Afin de ne pas créer de vague de panique ou laisser place aux spéculations, il est recommandé, avant de faire des déclarations publiques ou de notifier les autorités, d’être en possession des faits et d’avoir établi une voie de passage vers une solution. Les avocats spécialisés et les experts en sécurité jouent un rôle actif dans l’investigation, de manière à pouvoir ensuite identifier les risques, orienter les actions stratégiques à poser et effectuer les divulgations requises.
Que risque-t-on si l’on ne se conforme pas à la législation?
La loi prévoit des seuils de pénalités par la procédure sommaire (jusqu’à 10 000$) et par acte d’accusation (jusqu’à 100 000$).
Les textes réfèrent à une intention de commettre une infraction, ce qui sera sujet à interprétation.
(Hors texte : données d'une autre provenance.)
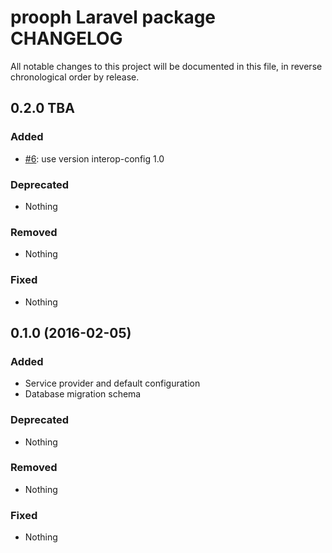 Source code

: # prooph Laravel package CHANGELOG

All notable changes to this project will be documented in this file, in reverse chronological order by release.

## 0.2.0 TBA

### Added

* [#6](https://github.com/prooph/laravel-package/pull/6): use version interop-config 1.0

### Deprecated

* Nothing

### Removed

* Nothing

### Fixed

* Nothing

## 0.1.0 (2016-02-05)

### Added

* Service provider and default configuration
* Database migration schema

### Deprecated

* Nothing

### Removed

* Nothing

### Fixed

* Nothing
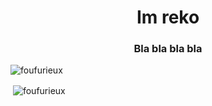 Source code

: <h1 align="center">Im reko</h1>
<h3 align="center">Bla bla bla bla</h3>

<p align="left"> <img src="https://komarev.com/ghpvc/?username=foufurieux&label=Profile%20views&color=0e75b6&style=flat" alt="foufurieux" /> </p>

<p>&nbsp;<img align="center" src="https://github-readme-stats.vercel.app/api?username=foufurieux&show_icons=true&locale=en" alt="foufurieux" /></p>
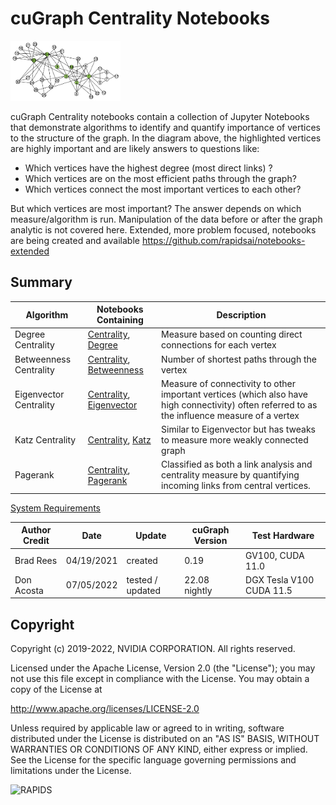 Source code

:
# cuGraph Centrality Notebooks

<img src="../../img/zachary_graph_centrality.png" width="35%"/>

cuGraph Centrality notebooks contain a collection of Jupyter Notebooks that demonstrate algorithms to identify and quantify importance of vertices to the structure of the graph.  In the diagram above, the highlighted vertices are highly important and are likely answers to questions like:

* Which vertices have the highest degree (most direct links) ?
* Which vertices are on the most efficient paths through the graph?
* Which vertices connect the most important vertices to each other?

But which vertices are most important? The answer depends on which measure/algorithm is run.  Manipulation of the data before or after the graph analytic is not covered here.   Extended, more problem focused, notebooks are being created and available https://github.com/rapidsai/notebooks-extended

## Summary

|Algorithm          |Notebooks Containing                                                     |Description                                                  |
| --------------- | ------------------------------------------------------------ | ------------------------------------------------------------ |
|Degree Centrality| [Centrality](./Centrality.ipynb), [Degree](centrality/Degree.ipynb)                   |Measure based on counting direct connections for each vertex|
|Betweenness Centrality| [Centrality](./Centrality.ipynb), [Betweenness](centrality/Betweenness.ipynb)                    |Number of shortest paths through the vertex|
|Eigenvector Centrality|[Centrality](./Centrality.ipynb), [Eigenvector](./Eigenvector.ipynb)|Measure of connectivity to other important vertices (which also have high connectivity) often referred to as the influence measure of a vertex|
|Katz Centrality|[Centrality](./Centrality.ipynb), [Katz](./Katz.ipynb)                                         |Similar to Eigenvector but has tweaks to measure more weakly connected graph  |
|Pagerank|[Centrality](./Centrality.ipynb), [Pagerank](../../link_analysis/Pagerank.ipynb)                                         |Classified as both a link analysis and centrality measure by quantifying incoming links from central vertices.  |

[System Requirements](../../README.md#requirements)

| Author Credit |    Date    |  Update          | cuGraph Version |  Test Hardware |
| --------------|------------|------------------|-----------------|----------------|
| Brad Rees     | 04/19/2021 | created          | 0.19            | GV100, CUDA 11.0
| Don Acosta    | 07/05/2022 | tested / updated | 22.08 nightly   | DGX Tesla V100 CUDA 11.5

## Copyright

Copyright (c) 2019-2022, NVIDIA CORPORATION.  All rights reserved.

Licensed under the Apache License, Version 2.0 (the "License");  you may not use this file except in compliance with the License.  You may obtain a copy of the License at

http://www.apache.org/licenses/LICENSE-2.0 

Unless required by applicable law or agreed to in writing, software distributed under the License is distributed on an "AS IS" BASIS, WITHOUT WARRANTIES OR CONDITIONS OF ANY KIND, either express or implied.  See the License for the specific language governing permissions and limitations under the License.

![RAPIDS](../../img/rapids_logo.png)
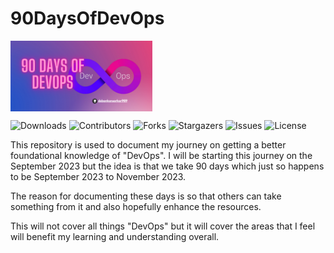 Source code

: # 90DaysOfDevOps
<img src="https://github.com/DebankanSarkar989/90DaysOfDevOps/blob/main/Picture/90-Days-of-Devops.png" width="45%" height="45%" align="center" >

![Downloads](https://img.shields.io/github/downloads/DebankanSarkar989/90DaysOfDevOps/total) 
![Contributors](https://img.shields.io/github/contributors/DebankanSarkar989/90DaysOfDevOps?color=dark-green) ![Forks](https://img.shields.io/github/forks/DebankanSarkar989/90DaysOfDevOps?style=social) 
![Stargazers](https://img.shields.io/github/stars/DebankanSarkar989/90DaysOfDevOps?style=social)
![Issues](https://img.shields.io/github/issues/DebankanSarkar989/90DaysOfDevOps) 
![License](https://img.shields.io/github/license/DebankanSarkar989/90DaysOfDevOps) 

This repository is used to document my journey on getting a better foundational knowledge of "DevOps". I will be starting this journey on the September 2023 but the idea is that we take 90 days which just so happens to be September 2023 to November 2023.

The reason for documenting these days is so that others can take something from it and also hopefully enhance the resources.

This will not cover all things "DevOps" but it will cover the areas that I feel will benefit my learning and understanding overall.

<br>
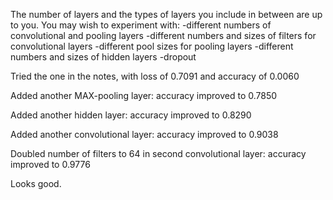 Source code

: The number of layers and the types of layers you include in between are up to you. You may wish to experiment with:
-different numbers of convolutional and pooling layers
-different numbers and sizes of filters for convolutional layers
-different pool sizes for pooling layers
-different numbers and sizes of hidden layers
-dropout

Tried the one in the notes, with loss of 0.7091 and accuracy of 0.0060

Added another MAX-pooling layer: accuracy improved to 0.7850

Added another hidden layer: accuracy improved to 0.8290

Added another convolutional layer: accuracy improved to 0.9038

Doubled number of filters to 64 in second convolutional layer: accuracy improved to 0.9776

Looks good.


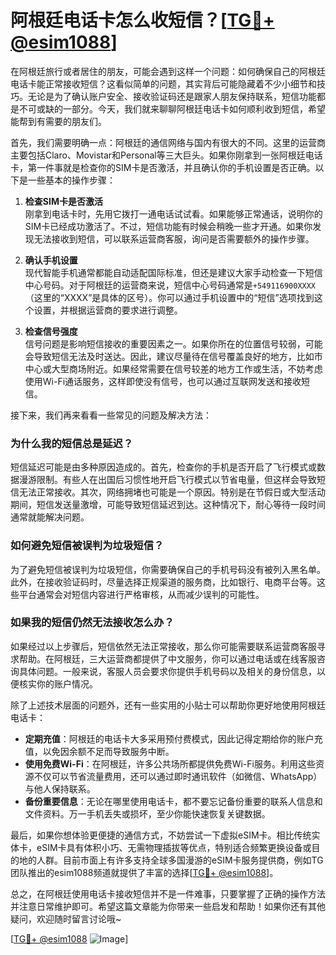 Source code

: # 阿根廷电话卡怎么收短信？[[TG💪+ @esim1088](https://t.me/s/esim1088)]

在阿根廷旅行或者居住的朋友，可能会遇到这样一个问题：如何确保自己的阿根廷电话卡能正常接收短信？这看似简单的问题，其实背后可能隐藏着不少小细节和技巧。无论是为了确认账户安全、接收验证码还是跟家人朋友保持联系，短信功能都是不可或缺的一部分。今天，我们就来聊聊阿根廷电话卡如何顺利收到短信，希望能帮到有需要的朋友们。

首先，我们需要明确一点：阿根廷的通信网络与国内有很大的不同。这里的运营商主要包括Claro、Movistar和Personal等三大巨头。如果你刚拿到一张阿根廷电话卡，第一件事就是检查你的SIM卡是否激活，并且确认你的手机设置是否正确。以下是一些基本的操作步骤：

1. **检查SIM卡是否激活**  
   刚拿到电话卡时，先用它拨打一通电话试试看。如果能够正常通话，说明你的SIM卡已经成功激活了。不过，短信功能有时候会稍晚一些才开通。如果你发现无法接收到短信，可以联系运营商客服，询问是否需要额外的操作步骤。

2. **确认手机设置**  
   现代智能手机通常都能自动适配国际标准，但还是建议大家手动检查一下短信中心号码。对于阿根廷的运营商来说，短信中心号码通常是`+549116900XXXX`（这里的“XXXX”是具体的区号）。你可以通过手机设置中的“短信”选项找到这个设置，并根据运营商的要求进行调整。

3. **检查信号强度**  
   信号问题是影响短信接收的重要因素之一。如果你所在的位置信号较弱，可能会导致短信无法及时送达。因此，建议尽量待在信号覆盖良好的地方，比如市中心或大型商场附近。如果经常需要在信号较差的地方工作或生活，不妨考虑使用Wi-Fi通话服务，这样即使没有信号，也可以通过互联网发送和接收短信。

接下来，我们再来看看一些常见的问题及解决方法：

### 为什么我的短信总是延迟？

短信延迟可能是由多种原因造成的。首先，检查你的手机是否开启了飞行模式或数据漫游限制。有些人在出国后习惯性地开启飞行模式以节省电量，但这样会导致短信无法正常接收。其次，网络拥堵也可能是一个原因。特别是在节假日或大型活动期间，短信发送量激增，可能导致短信延迟到达。这种情况下，耐心等待一段时间通常就能解决问题。

### 如何避免短信被误判为垃圾短信？

为了避免短信被误判为垃圾短信，你需要确保自己的手机号码没有被列入黑名单。此外，在接收验证码时，尽量选择正规渠道的服务商，比如银行、电商平台等。这些平台通常会对短信内容进行严格审核，从而减少误判的可能性。

### 如果我的短信仍然无法接收怎么办？

如果经过以上步骤后，短信依然无法正常接收，那么你可能需要联系运营商客服寻求帮助。在阿根廷，三大运营商都提供了中文服务，你可以通过电话或在线客服咨询具体问题。一般来说，客服人员会要求你提供手机号码以及相关的身份信息，以便核实你的账户情况。

除了上述技术层面的问题外，还有一些实用的小贴士可以帮助你更好地使用阿根廷电话卡：

- **定期充值**：阿根廷的电话卡大多采用预付费模式，因此记得定期给你的账户充值，以免因余额不足而导致服务中断。
- **使用免费Wi-Fi**：在阿根廷，许多公共场所都提供免费Wi-Fi服务。利用这些资源不仅可以节省流量费用，还可以通过即时通讯软件（如微信、WhatsApp）与他人保持联系。
- **备份重要信息**：无论在哪里使用电话卡，都不要忘记备份重要的联系人信息和文件资料。万一手机丢失或损坏，至少你能快速恢复关键数据。

最后，如果你想体验更便捷的通信方式，不妨尝试一下虚拟eSIM卡。相比传统实体卡，eSIM卡具有体积小巧、无需物理插拔等优点，特别适合频繁更换设备或目的地的人群。目前市面上有许多支持全球多国漫游的eSIM卡服务提供商，例如TG团队推出的esim1088频道就提供了丰富的选择[[TG💪+ @esim1088](https://t.me/s/esim1088)]。

总之，在阿根廷使用电话卡接收短信并不是一件难事，只要掌握了正确的操作方法并注意日常维护即可。希望这篇文章能为你带来一些启发和帮助！如果你还有其他疑问，欢迎随时留言讨论哦~

[[TG💪+ @esim1088](https://t.me/s/esim1088) ![Image](https://i.postimg.cc/4NQfJmqS/Snipaste-2025-05-13-00-14-12.png)] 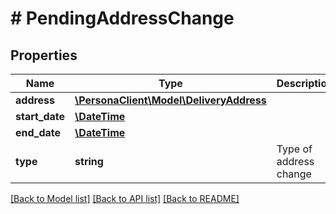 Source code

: # # PendingAddressChange

## Properties

Name | Type | Description | Notes
------------ | ------------- | ------------- | -------------
**address** | [**\PersonaClient\Model\DeliveryAddress**](DeliveryAddress.md) |  | 
**start_date** | [**\DateTime**](\DateTime.md) |  | 
**end_date** | [**\DateTime**](\DateTime.md) |  | [optional] 
**type** | **string** | Type of address change | 

[[Back to Model list]](../../README.md#documentation-for-models) [[Back to API list]](../../README.md#documentation-for-api-endpoints) [[Back to README]](../../README.md)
Toutefois, au-delà de ces sanctions prévues dans la loi, nous avisons nos clients qu’ils doivent avant tout considérer le risque d’interruption d’affaires, de perte de clientèle et de recours civils, notamment la possibilité pour les victimes d’une atteinte à la vie privée d’utiliser la procédure de recours collectif. Les risques financiers et réputationnels sont alors très importants. La réaction d’une entreprise face à une cyber-attaque aura une importance capitale vis-à-vis ses clients et face au public.
Certaines provinces telles la Colombie-Britannique, l’Alberta et le Québec disposent déjà de lois équivalentes en matière de protection de la vie privée qui remplace l’application de la législation fédérale en matière de vie privée. Les entreprises œuvrant dans ces juridictions sont-elles concernées?
Les entreprises fédérales, notamment les banques, certaines entreprises de télécommunications ou agissant dans un secteur d’activité en lien avec le transport maritime, aérien ou encore les stations de radio diffusion, même si elles œuvrent uniquement au Québec, sont assujetties d’office à ces règles.
Quant aux autres entreprises, il subsiste encore un certain flou quant à l’application de ces règles vu la législation provinciale spécifique. Par contre, une entreprise qui a des activités à l’extérieur du Québec qui impliquent la collecte, la détention ou la communication des renseignements personnels à l’extérieur du Québec sera vraisemblablement soumise à ces règles, minimalement pour les situations visant ces renseignements personnels.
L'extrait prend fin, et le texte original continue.